When Hardware Makes Sense
| Scenario | Upgrade | Don't Upgrade |
|---|---|---|
| Serving latency critical | GPU upgrade | CPU optimisation |
| Throughput bottleneck | More RAM/cores | Batch size tuning |
| Model doesn't fit | More VRAM/RAM | Quantisation |
| 10+ concurrent users | Multiple instances | Single-instance tuning |
| Always at 100% CPU | Upgrade needed | Already optimised |
Always optimise software first. Hardware is the last resort.
Hands-on (15 min)
Build a Cost Scaling Calculator
#!/usr/bin/env python3
"""scaling-calculator.py — compare hardware upgrade vs optimisation."""
# Stub — Ayva will expand with:
# - Real VPS pricing (Hetzner, AWS, DigitalOcean)
# - Real electricity cost calculations
# - GPU vs CPU cost comparison for inference
# - ROI timeline for hardware upgrades
# - "What if" scenarios (2x traffic, 10x traffic, 100x traffic)

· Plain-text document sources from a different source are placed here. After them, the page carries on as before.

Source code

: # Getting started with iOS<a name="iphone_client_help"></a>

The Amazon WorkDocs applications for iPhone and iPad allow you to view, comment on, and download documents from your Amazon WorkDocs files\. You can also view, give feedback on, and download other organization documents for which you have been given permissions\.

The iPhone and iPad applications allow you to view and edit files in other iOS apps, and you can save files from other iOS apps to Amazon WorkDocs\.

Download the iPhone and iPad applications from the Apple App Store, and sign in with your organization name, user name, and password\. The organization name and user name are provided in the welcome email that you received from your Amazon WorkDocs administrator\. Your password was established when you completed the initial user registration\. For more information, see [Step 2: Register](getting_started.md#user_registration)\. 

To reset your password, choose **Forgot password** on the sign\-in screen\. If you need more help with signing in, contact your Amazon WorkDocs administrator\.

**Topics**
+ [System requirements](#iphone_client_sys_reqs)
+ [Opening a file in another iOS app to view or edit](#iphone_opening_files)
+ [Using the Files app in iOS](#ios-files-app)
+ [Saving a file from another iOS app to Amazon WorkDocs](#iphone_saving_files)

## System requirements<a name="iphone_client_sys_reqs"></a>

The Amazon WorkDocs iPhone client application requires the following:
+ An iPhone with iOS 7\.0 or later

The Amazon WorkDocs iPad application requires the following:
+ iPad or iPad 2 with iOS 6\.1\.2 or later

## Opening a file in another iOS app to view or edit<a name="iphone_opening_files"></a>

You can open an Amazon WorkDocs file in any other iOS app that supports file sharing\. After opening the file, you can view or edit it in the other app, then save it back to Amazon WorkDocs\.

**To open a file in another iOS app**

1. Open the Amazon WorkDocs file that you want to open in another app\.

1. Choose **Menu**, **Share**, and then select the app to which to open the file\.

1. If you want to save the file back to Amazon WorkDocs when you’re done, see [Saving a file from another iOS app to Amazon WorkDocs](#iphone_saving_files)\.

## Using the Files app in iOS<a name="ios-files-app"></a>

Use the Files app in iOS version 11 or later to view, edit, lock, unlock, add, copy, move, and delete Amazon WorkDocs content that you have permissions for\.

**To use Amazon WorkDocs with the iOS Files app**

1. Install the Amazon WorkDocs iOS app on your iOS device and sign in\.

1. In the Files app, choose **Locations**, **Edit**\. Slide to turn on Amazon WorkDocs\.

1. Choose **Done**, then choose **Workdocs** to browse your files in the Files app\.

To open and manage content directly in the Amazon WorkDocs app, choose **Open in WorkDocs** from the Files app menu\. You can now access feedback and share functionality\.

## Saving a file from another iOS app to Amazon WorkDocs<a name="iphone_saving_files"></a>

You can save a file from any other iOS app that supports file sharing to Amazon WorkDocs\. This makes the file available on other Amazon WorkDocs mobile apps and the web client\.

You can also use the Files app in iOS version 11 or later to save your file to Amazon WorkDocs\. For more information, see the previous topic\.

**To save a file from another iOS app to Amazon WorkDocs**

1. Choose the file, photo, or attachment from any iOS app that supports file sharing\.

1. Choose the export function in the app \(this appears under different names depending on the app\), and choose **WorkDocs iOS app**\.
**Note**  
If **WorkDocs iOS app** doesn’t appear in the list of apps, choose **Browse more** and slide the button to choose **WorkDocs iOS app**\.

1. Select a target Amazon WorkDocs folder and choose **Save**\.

# - Graph: cost vs throughput for different strategies
def calc_upgrade_scenario(increase_2x: bool = True):
"""Compare upgrading hardware vs optimising software."""
print("=" * 60)
print("📈 HARDWARE UPGRADE SCENARIO" if increase_2x else "📉 OPTIMISATION SCENARIO")
print("=" * 60)
# Baseline: Hetzner CAX21 (4 vCPU, 8GB) — your current
baseline = {"name": "CAX21", "vCPU": 4, "ram_gb": 8, "cost_month": 7.5, "tok_s": 8}
if increase_2x:
target = {"name": "CAX31", "vCPU": 8, "ram_gb": 16, "cost_month": 15, "tok_s": 14}
label = "Upgrade to CAX31"
speedup = 1.75
cost_mult = 2.0
else:
target = {"name": "Optimised", "vCPU": 4, "ram_gb": 8, "cost_month": 7.5, "tok_s": 28}
label = "Optimise software"
speedup = 3.5
cost_mult = 1.0
print(f"\nBaseline: {baseline['name']} @ ${baseline['cost_month']}/mo")
print(f" Tok/s: {baseline['tok_s']}")
print(f" Capacity: {baseline['tok_s'] * 86400 / 1000:.0f}K tokens/day")
print(f"\n{label}:")
print(f" Tok/s: {target['tok_s']}")
print(f" Cost: ${target['cost_month']}/mo")
print(f" Capacity: {target['tok_s'] * 86400 / 1000:.0f}K tokens/day\n")
# Daily query capacity comparison
avg_tokens_per_query = 2000
baseline_queries = baseline['tok_s'] * 86400 // avg_tokens_per_query
target_queries = target['tok_s'] * 86400 // avg_tokens_per_query
print(f"📊 Daily Query Capacity:")
print(f" Baseline: {baseline_queries:,} queries/day")
print(f" {label}: {target_queries:,} queries/day")
print(f" Increase: {(target_queries/baseline_queries - 1)*100:.0f}%\n")
# Cost per query
baseline_cpq = baseline['cost_month'] / (baseline_queries * 30)
target_cpq = target['cost_month'] / (target_queries * 30)
print(f"💰 Cost Per Query:")
print(f" Baseline: ${baseline_cpq:.6f}")
print(f" {label}: ${target_cpq:.6f}")
print(f" Savings: {(1 - target_cpq/baseline_cpq)*100:.0f}%\n")
# When optimisation saturates
print(f"⏰ When to upgrade:")
current_queries = 5000 # your approximate daily usage
utilization = current_queries / target_queries
print(f" Current usage: {current_queries:,} queries/day")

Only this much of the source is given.